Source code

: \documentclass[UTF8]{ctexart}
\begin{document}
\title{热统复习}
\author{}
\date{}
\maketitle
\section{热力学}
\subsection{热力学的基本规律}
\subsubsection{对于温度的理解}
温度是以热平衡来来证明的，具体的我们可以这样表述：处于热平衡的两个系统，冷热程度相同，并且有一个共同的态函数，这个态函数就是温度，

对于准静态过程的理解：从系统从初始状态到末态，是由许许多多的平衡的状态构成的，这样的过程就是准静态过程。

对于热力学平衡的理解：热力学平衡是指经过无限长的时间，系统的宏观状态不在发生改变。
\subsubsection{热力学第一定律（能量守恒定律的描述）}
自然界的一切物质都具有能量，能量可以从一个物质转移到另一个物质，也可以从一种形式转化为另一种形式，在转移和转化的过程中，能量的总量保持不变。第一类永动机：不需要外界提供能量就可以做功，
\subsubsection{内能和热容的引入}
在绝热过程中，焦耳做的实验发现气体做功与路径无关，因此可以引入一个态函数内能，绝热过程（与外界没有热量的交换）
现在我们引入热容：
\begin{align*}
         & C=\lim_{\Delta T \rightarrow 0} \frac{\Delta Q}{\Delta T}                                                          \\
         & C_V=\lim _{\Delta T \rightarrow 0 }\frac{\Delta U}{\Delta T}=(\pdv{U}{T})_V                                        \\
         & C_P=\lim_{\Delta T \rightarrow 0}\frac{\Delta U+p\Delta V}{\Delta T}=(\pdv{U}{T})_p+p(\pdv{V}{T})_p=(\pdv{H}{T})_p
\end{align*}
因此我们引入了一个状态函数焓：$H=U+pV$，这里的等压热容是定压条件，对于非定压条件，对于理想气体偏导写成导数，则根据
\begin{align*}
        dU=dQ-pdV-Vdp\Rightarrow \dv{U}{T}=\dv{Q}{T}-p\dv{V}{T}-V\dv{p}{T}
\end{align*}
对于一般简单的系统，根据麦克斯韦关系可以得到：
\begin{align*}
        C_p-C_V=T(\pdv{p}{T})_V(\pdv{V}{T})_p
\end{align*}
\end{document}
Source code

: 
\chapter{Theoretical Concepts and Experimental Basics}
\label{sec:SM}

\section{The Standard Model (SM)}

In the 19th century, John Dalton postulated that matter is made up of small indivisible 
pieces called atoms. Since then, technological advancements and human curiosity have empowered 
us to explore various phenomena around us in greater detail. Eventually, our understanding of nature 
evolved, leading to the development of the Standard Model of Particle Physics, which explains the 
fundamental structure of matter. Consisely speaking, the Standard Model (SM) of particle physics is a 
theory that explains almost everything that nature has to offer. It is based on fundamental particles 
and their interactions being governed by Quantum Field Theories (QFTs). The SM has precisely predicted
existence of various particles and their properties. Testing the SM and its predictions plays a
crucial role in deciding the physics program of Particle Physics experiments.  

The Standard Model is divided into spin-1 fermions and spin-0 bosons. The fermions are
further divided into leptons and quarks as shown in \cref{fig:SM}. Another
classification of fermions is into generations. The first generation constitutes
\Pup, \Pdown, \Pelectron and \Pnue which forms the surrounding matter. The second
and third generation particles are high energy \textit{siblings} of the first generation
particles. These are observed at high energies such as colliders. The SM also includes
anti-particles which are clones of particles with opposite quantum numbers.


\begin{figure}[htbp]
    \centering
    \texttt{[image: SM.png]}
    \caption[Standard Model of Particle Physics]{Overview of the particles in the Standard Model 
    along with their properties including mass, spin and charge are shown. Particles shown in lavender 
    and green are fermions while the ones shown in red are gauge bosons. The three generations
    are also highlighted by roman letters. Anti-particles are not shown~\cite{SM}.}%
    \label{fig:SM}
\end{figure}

■ Goal of the exercise
Copy out each line of the listing that holds the string "explains".

■ Output for this exercise
evolved, leading to the development of the Standard Model of Particle Physics, which explains the 
theory that explains almost everything that nature has to offer. It is based on fundamental particles 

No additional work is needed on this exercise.